_Directions for this task:_ Report how many lines in the records carry the string "BigQuery", and give no further text.
── Task material
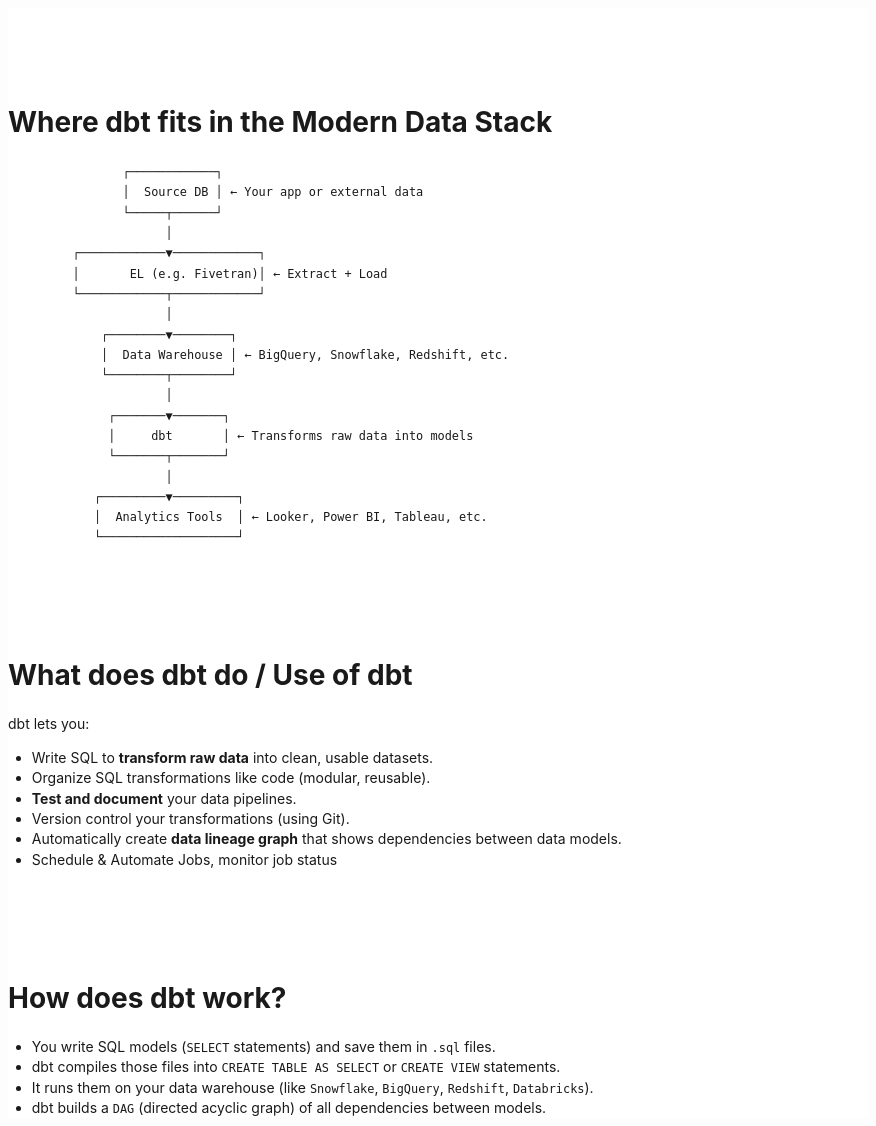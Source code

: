 &nbsp;

&nbsp;

# Where dbt fits in the Modern Data Stack

```text
                ┌────────────┐
                │  Source DB │ ← Your app or external data
                └─────┬──────┘
                      │
         ┌────────────▼────────────┐
         │       EL (e.g. Fivetran)│ ← Extract + Load
         └────────────┬────────────┘
                      │
             ┌────────▼────────┐
             │  Data Warehouse │ ← BigQuery, Snowflake, Redshift, etc.
             └────────┬────────┘
                      │
              ┌───────▼───────┐
              │     dbt       │ ← Transforms raw data into models
              └───────┬───────┘
                      │
            ┌─────────▼─────────┐
            │  Analytics Tools  │ ← Looker, Power BI, Tableau, etc.
            └───────────────────┘
```

&nbsp;

&nbsp;

# What does dbt do / Use of dbt

dbt lets you:

- Write SQL to **transform raw data** into clean, usable datasets.
- Organize SQL transformations like code (modular, reusable).
- **Test and document** your data pipelines.
- Version control your transformations (using Git).
- Automatically create **data lineage graph** that shows dependencies between data models.
- Schedule & Automate Jobs, monitor job status

&nbsp;

&nbsp;

# How does dbt work?

- You write SQL models (`SELECT` statements) and save them in `.sql` files.
- dbt compiles those files into `CREATE TABLE AS SELECT` or `CREATE VIEW` statements.
- It runs them on your data warehouse (like `Snowflake`, `BigQuery`, `Redshift`, `Databricks`).
- dbt builds a `DAG` (directed acyclic graph) of all dependencies between models.
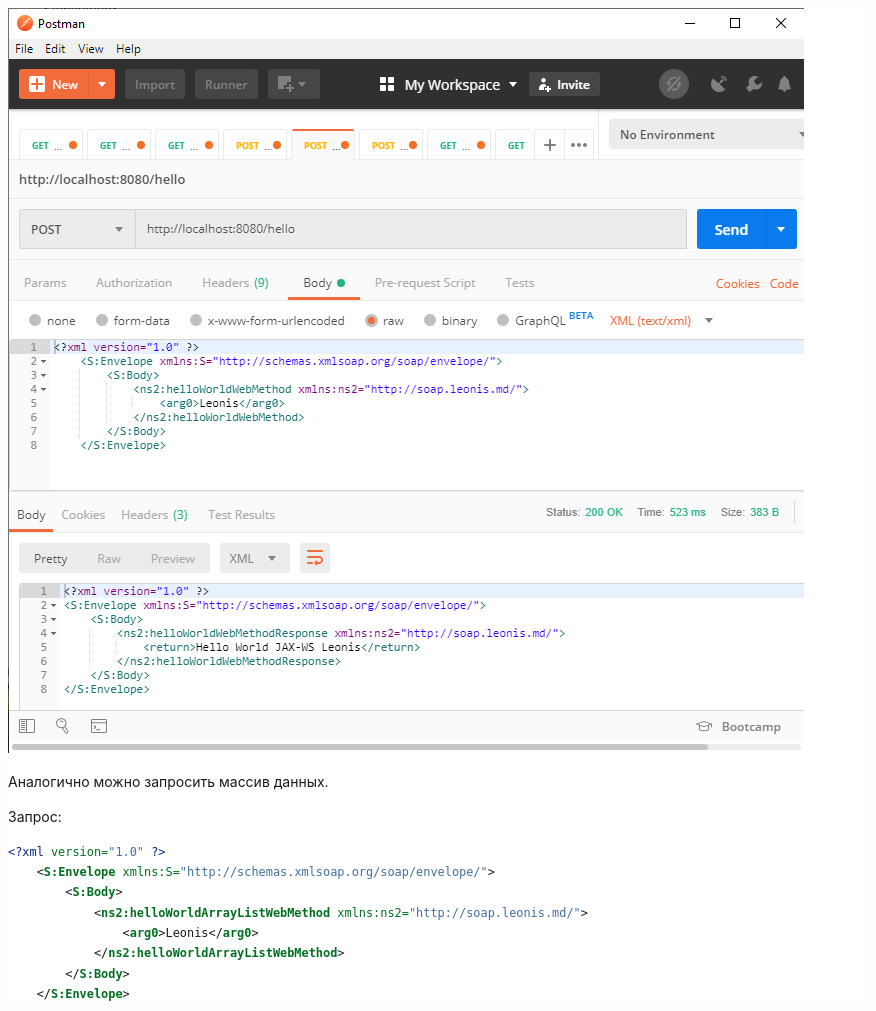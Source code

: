![postman window](postman.png "postman window")

Аналогично можно запросить массив данных.

Запрос:

```xml
<?xml version="1.0" ?>
	<S:Envelope xmlns:S="http://schemas.xmlsoap.org/soap/envelope/">
		<S:Body>
			<ns2:helloWorldArrayListWebMethod xmlns:ns2="http://soap.leonis.md/">
				<arg0>Leonis</arg0>
			</ns2:helloWorldArrayListWebMethod>
		</S:Body>
	</S:Envelope>
```
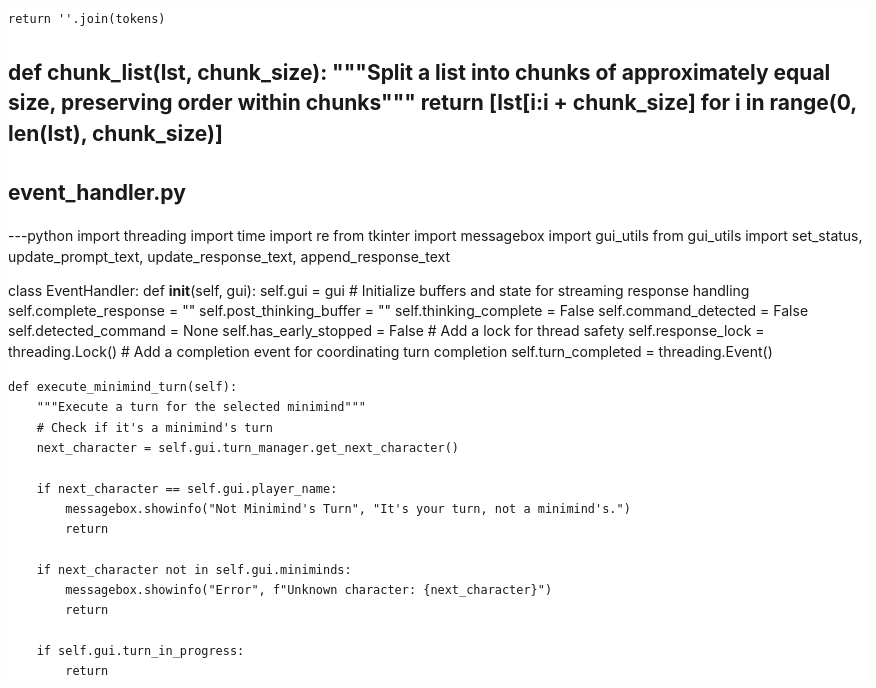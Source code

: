    return ''.join(tokens)

def chunk_list(lst, chunk_size):
    """Split a list into chunks of approximately equal size, preserving order within chunks"""
    return [lst[i:i + chunk_size] for i in range(0, len(lst), chunk_size)]
---

## event_handler.py

---python
import threading
import time
import re
from tkinter import messagebox
import gui_utils
from gui_utils import set_status, update_prompt_text, update_response_text, append_response_text

class EventHandler:
    def __init__(self, gui):
        self.gui = gui
        # Initialize buffers and state for streaming response handling
        self.complete_response = ""
        self.post_thinking_buffer = ""
        self.thinking_complete = False
        self.command_detected = False
        self.detected_command = None
        self.has_early_stopped = False
        # Add a lock for thread safety
        self.response_lock = threading.Lock()
        # Add a completion event for coordinating turn completion
        self.turn_completed = threading.Event()
    
    def execute_minimind_turn(self):
        """Execute a turn for the selected minimind"""
        # Check if it's a minimind's turn
        next_character = self.gui.turn_manager.get_next_character()
        
        if next_character == self.gui.player_name:
            messagebox.showinfo("Not Minimind's Turn", "It's your turn, not a minimind's.")
            return
            
        if next_character not in self.gui.miniminds:
            messagebox.showinfo("Error", f"Unknown character: {next_character}")
            return
            
        if self.gui.turn_in_progress:
            return
        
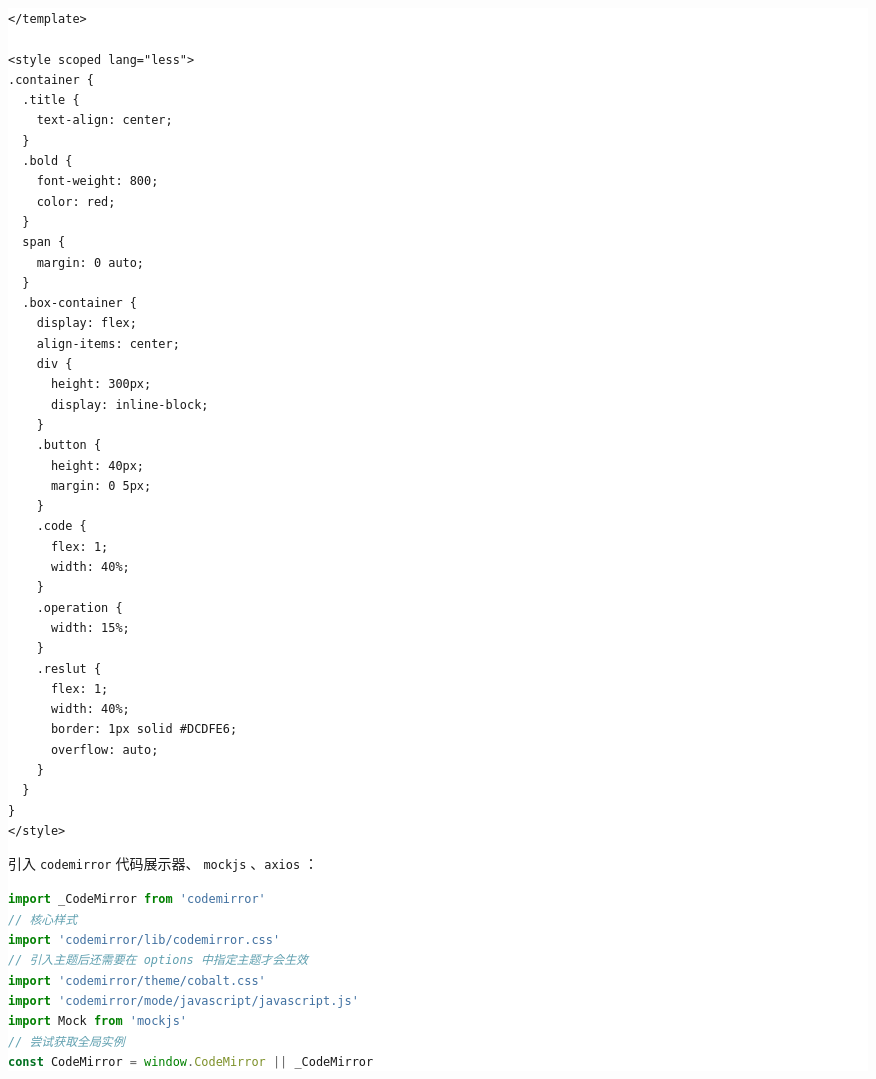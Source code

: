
 ```vue
</template>

<style scoped lang="less">
.container {
  .title {
    text-align: center;
  }
  .bold {
    font-weight: 800;
    color: red;
  }
  span {
    margin: 0 auto;
  }
  .box-container {
    display: flex;
    align-items: center;
    div {
      height: 300px;
      display: inline-block;
    }
    .button {
      height: 40px;
      margin: 0 5px;
    }
    .code {
      flex: 1;
      width: 40%;
    }
    .operation {
      width: 15%;
    }
    .reslut {
      flex: 1;
      width: 40%;
      border: 1px solid #DCDFE6;
      overflow: auto;
    }
  }
}
</style>
```



引入 `codemirror` 代码展示器、 `mockjs` 、`axios` ：

```javascript
import _CodeMirror from 'codemirror'
// 核心样式
import 'codemirror/lib/codemirror.css'
// 引入主题后还需要在 options 中指定主题才会生效
import 'codemirror/theme/cobalt.css'
import 'codemirror/mode/javascript/javascript.js'
import Mock from 'mockjs'
// 尝试获取全局实例
const CodeMirror = window.CodeMirror || _CodeMirror
```
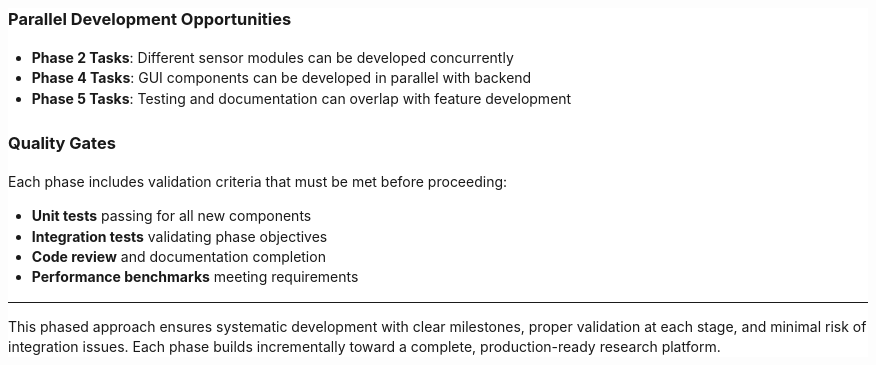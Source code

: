 ### Parallel Development Opportunities

- **Phase 2 Tasks**: Different sensor modules can be developed concurrently
- **Phase 4 Tasks**: GUI components can be developed in parallel with backend
- **Phase 5 Tasks**: Testing and documentation can overlap with feature development

### Quality Gates

Each phase includes validation criteria that must be met before proceeding:
- **Unit tests** passing for all new components
- **Integration tests** validating phase objectives  
- **Code review** and documentation completion
- **Performance benchmarks** meeting requirements

---

This phased approach ensures systematic development with clear milestones, proper validation at each stage, and minimal risk of integration issues. Each phase builds incrementally toward a complete, production-ready research platform.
────
_Answer to this problem:_ 2